What you are asked to do: Copy each line of the following data that contains "href".

Provided information:
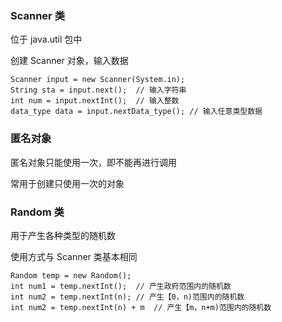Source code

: ### Scanner 类

位于 java.util 包中

创建 Scanner 对象，输入数据
```
Scanner input = new Scanner(System.in);
String sta = input.next();  // 输入字符串
int num = input.nextInt();  // 输入整数
data_type data = input.nextData_type(); // 输入任意类型数据
```

### 匿名对象
匿名对象只能使用一次，即不能再进行调用

常用于创建只使用一次的对象

### Random 类
用于产生各种类型的随机数

使用方式与 Scanner 类基本相同

```
Random temp = new Random();
int num1 = temp.nextInt();  // 产生政府范围内的随机数
int num2 = temp.nextInt(n); // 产生【0，n)范围内的随机数
int num2 = temp.nextInt(n) + m  // 产生【m，n+m)范围内的随机数
```
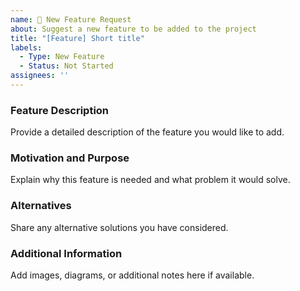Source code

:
 ```yaml
---
name: 🚀 New Feature Request
about: Suggest a new feature to be added to the project
title: "[Feature] Short title"
labels: 
  - Type: New Feature
  - Status: Not Started
assignees: ''
---
```


### Feature Description

Provide a detailed description of the feature you would like to add.

### Motivation and Purpose

Explain why this feature is needed and what problem it would solve.

### Alternatives

Share any alternative solutions you have considered.

### Additional Information

Add images, diagrams, or additional notes here if available.
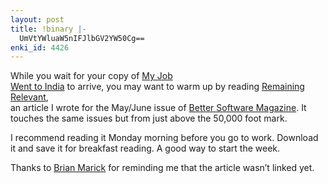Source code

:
 ```yaml
---
layout: post
title: !binary |-
  UmVtYWluaW5nIFJlbGV2YW50Cg==
enki_id: 4426
---
```


While you wait for your copy of <a
href="http://www.pragmaticprogrammer.com/titles/mjwti/index.html">My
Job  
Went to India</a> to arrive, you may want to warm up by reading <a
href="http://chadfowler.com/RemainingRelevant.pdf">Remaining
Relevant</a>,  
an article I wrote for the May/June issue of <a
href="http://www.bettersoftware.com">Better Software Magazine</a>. It  
touches the same issues but from just above the 50,000 foot mark.

<p>
I recommend reading it Monday morning before you go to work. Download
it  
and save it for breakfast reading. A good way to start the week.

</p>
<p>
Thanks to <a href="http://testing.com/cgi-bin/blog">Brian Marick</a>
for  
reminding me that the article wasn’t linked yet.

</p>

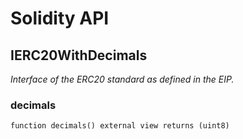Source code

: # Solidity API

## IERC20WithDecimals

_Interface of the ERC20 standard as defined in the EIP._

### decimals

```solidity
function decimals() external view returns (uint8)
```

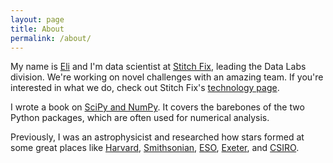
 ```yaml
---
layout: page
title: About
permalink: /about/
---
```


My name is [Eli](https://twitter.com/astrobiased) and I'm data scientist at
[Stitch Fix](http://technology.stitchfix.com/), leading the Data Labs division.
We're working on novel challenges with an amazing team. If you're interested in
what we do, check out Stitch Fix's [technology page](http://technology.stitchfix.com/).

I wrote a book on [SciPy and NumPy](http://shop.oreilly.com/product/0636920020219.do).
It covers the barebones of the two Python packages, which are
often used for numerical analysis.

Previously, I was an astrophysicist and researched how stars formed at
some great places like [Harvard](http://www.cfa.harvard.edu/),
[Smithsonian](http://www.si.edu/), [ESO](http://www.eso.org/public/),
[Exeter](http://www.exeter.ac.uk/), and [CSIRO](http://www.csiro.au/).

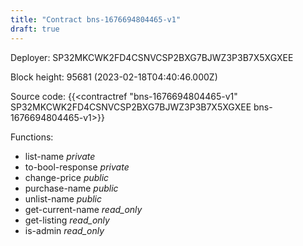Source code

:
 ```yaml
---
title: "Contract bns-1676694804465-v1"
draft: true
---
```

Deployer: SP32MKCWK2FD4CSNVCSP2BXG7BJWZ3P3B7X5XGXEE


 



Block height: 95681 (2023-02-18T04:40:46.000Z)

Source code: {{<contractref "bns-1676694804465-v1" SP32MKCWK2FD4CSNVCSP2BXG7BJWZ3P3B7X5XGXEE bns-1676694804465-v1>}}

Functions:

* list-name _private_
* to-bool-response _private_
* change-price _public_
* purchase-name _public_
* unlist-name _public_
* get-current-name _read_only_
* get-listing _read_only_
* is-admin _read_only_
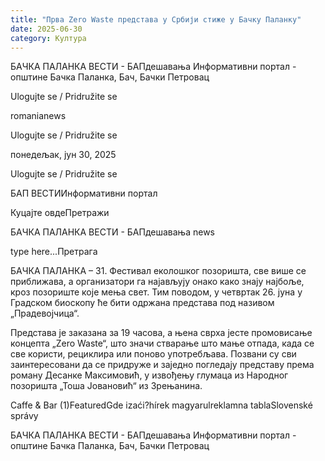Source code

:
 ```yaml
---
title: "Прва Zero Waste представа у Србији стиже у Бачку Паланку"
date: 2025-06-30
category: Култура
---
```


БАЧКА ПАЛАНКА ВЕСТИ - БАПдешавања Информативни портал - општине Бачка Паланка, Бач, Бачки Петровац

Ulogujte se / Pridružite se

romanianews

Ulogujte se / Pridružite se

понедељак, јун 30, 2025

Ulogujte se / Pridružite se

БАП ВЕСТИИнформативни портал

Куцајте овдеПретражи

БАЧКА ПАЛАНКА ВЕСТИ - БАПдешавања news

type here...Претрага

БАЧКА ПАЛАНКА – 31. Фестивал еколошког позоришта, све више се приближава, а организатори га најављују онако како знају најбоље, кроз позориште које мења свет. Тим поводом, у четвртак 26. јуна у Градском биоскопу ће бити одржана представа под називом „Прадевојчица“.

Представа је заказана за 19 часова, а њена сврха јесте промовисање концепта „Zero Waste“, што значи стварање што мање отпада, када се све користи, рециклира или поново употребљава.
Позвани су сви заинтересовани да се придруже и заједно погледају представу према роману Десанке Максимовић, у извођењу глумаца из Народног позоришта „Тоша Јовановић“ из Зрењанина.

Caffe & Bar (1)FeaturedGde izaći?hírek magyarulreklamna tablaSlovenské správy

БАЧКА ПАЛАНКА ВЕСТИ - БАПдешавања Информативни портал - општине Бачка Паланка, Бач, Бачки Петровац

Finished task:
href="http://www.pragmaticprogrammer.com/titles/mjwti/index.html">My
href="http://chadfowler.com/RemainingRelevant.pdf">Remaining
href="http://www.bettersoftware.com">Better Software Magazine</a>. It  
Thanks to <a href="http://testing.com/cgi-bin/blog">Brian Marick</a>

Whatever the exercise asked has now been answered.